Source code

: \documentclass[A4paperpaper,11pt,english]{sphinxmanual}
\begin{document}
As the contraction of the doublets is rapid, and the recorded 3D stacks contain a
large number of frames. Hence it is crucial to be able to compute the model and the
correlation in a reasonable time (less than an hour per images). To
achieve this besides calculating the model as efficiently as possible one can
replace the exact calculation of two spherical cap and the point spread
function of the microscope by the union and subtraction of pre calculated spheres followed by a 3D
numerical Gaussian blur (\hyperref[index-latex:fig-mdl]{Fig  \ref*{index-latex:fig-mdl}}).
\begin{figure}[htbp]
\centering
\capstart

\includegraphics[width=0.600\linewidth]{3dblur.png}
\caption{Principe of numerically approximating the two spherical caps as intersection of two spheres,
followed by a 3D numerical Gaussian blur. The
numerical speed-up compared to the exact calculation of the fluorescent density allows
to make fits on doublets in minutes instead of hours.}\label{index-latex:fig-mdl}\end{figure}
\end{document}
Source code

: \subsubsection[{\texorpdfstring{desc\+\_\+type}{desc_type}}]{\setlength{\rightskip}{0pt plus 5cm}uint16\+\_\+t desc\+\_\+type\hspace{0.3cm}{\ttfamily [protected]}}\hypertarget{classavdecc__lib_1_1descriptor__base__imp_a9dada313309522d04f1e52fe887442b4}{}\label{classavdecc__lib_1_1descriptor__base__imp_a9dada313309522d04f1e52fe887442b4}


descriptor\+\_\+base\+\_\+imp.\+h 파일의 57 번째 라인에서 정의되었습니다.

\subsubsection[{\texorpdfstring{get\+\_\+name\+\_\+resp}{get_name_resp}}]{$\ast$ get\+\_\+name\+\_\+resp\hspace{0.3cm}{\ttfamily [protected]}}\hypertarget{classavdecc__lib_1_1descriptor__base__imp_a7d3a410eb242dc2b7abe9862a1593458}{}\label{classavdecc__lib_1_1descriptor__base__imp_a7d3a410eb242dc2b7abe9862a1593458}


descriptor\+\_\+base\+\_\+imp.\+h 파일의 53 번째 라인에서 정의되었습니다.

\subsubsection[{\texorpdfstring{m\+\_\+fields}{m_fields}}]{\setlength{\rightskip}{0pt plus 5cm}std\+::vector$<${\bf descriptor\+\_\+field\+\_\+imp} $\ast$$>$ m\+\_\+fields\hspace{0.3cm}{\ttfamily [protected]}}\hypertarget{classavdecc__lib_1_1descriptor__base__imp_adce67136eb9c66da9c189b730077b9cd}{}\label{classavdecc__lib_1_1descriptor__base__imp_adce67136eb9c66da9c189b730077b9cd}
--
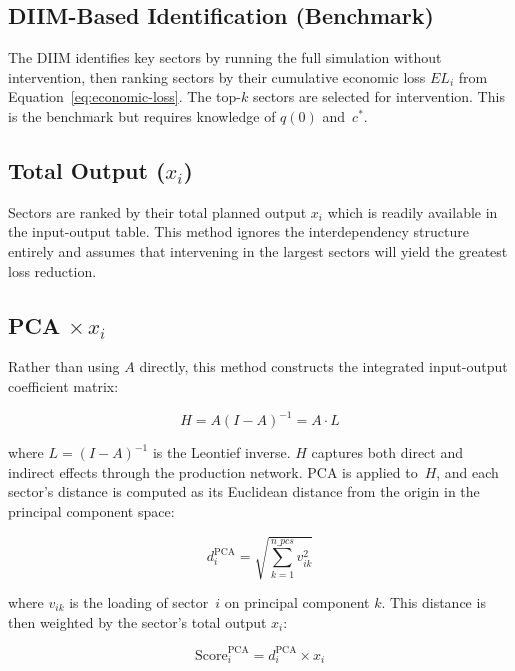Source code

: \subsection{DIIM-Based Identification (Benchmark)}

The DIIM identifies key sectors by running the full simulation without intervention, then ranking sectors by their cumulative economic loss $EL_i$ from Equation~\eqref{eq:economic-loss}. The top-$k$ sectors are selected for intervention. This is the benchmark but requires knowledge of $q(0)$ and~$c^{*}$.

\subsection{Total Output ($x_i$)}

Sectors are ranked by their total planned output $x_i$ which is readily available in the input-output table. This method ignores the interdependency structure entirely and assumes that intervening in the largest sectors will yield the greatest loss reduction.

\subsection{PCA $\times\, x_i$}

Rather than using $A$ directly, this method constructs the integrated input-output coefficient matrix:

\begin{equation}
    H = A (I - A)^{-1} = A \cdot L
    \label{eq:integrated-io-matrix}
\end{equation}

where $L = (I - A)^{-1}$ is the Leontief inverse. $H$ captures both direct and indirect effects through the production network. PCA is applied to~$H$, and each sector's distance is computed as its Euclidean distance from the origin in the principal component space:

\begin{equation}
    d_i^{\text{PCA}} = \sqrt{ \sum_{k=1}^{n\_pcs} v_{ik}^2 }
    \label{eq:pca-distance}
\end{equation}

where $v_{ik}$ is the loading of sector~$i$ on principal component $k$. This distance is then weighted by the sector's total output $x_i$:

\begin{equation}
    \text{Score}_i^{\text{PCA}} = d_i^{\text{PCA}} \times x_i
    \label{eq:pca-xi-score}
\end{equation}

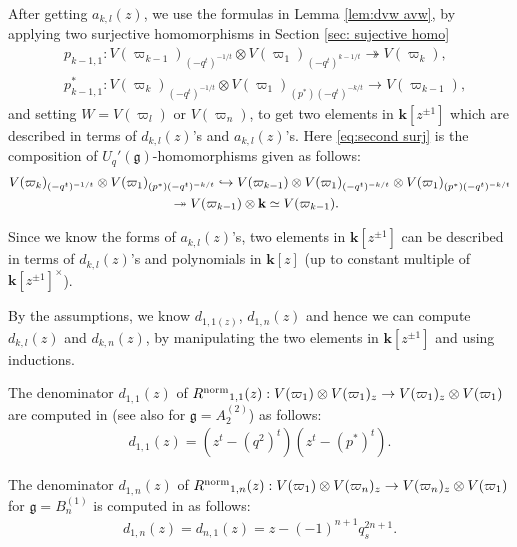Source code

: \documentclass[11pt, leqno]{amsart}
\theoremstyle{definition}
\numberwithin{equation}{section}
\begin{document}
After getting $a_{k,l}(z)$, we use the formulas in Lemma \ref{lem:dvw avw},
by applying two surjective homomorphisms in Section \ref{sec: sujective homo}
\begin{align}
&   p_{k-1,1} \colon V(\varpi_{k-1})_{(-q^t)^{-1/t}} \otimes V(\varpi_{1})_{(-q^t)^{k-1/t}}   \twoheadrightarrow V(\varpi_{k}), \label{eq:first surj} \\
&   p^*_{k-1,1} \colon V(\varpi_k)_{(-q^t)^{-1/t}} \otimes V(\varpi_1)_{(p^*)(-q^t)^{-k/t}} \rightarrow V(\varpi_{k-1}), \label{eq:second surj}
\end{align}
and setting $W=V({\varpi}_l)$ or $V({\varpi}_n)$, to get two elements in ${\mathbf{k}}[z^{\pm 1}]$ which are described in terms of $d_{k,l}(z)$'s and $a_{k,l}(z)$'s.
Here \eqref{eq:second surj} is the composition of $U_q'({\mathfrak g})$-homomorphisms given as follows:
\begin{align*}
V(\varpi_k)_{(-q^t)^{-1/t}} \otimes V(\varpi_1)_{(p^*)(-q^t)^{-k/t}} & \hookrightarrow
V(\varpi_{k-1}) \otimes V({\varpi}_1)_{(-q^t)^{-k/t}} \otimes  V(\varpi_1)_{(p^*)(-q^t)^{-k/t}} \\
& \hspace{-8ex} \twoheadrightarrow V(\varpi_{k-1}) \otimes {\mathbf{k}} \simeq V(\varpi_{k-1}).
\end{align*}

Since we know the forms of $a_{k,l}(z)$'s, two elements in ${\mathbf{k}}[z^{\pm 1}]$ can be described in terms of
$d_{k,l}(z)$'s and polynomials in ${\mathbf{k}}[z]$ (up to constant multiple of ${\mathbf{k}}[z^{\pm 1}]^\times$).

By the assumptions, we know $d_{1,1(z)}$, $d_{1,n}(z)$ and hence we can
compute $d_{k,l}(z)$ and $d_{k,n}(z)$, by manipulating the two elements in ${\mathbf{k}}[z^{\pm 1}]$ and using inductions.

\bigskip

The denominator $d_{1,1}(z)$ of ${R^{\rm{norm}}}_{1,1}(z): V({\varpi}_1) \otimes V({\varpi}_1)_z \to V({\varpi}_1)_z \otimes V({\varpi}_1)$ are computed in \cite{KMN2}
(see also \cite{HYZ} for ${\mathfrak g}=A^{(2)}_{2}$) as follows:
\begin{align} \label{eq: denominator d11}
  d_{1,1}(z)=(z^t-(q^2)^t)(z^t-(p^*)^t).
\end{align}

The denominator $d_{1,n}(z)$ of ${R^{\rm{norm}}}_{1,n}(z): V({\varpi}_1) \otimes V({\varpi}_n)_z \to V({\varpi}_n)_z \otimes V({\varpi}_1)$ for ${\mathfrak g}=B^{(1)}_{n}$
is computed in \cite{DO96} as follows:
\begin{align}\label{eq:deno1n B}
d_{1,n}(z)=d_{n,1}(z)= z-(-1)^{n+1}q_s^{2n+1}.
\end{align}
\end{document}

• [THE PROBLEM]:
Look through the material and find each line that includes "from", then copy it.

• [RESPONSE AREA]:
The DIIM identifies key sectors by running the full simulation without intervention, then ranking sectors by their cumulative economic loss $EL_i$ from Equation~\eqref{eq:economic-loss}. The top-$k$ sectors are selected for intervention. This is the benchmark but requires knowledge of $q(0)$ and~$c^{*}$.
where $L = (I - A)^{-1}$ is the Leontief inverse. $H$ captures both direct and indirect effects through the production network. PCA is applied to~$H$, and each sector's distance is computed as its Euclidean distance from the origin in the principal component space:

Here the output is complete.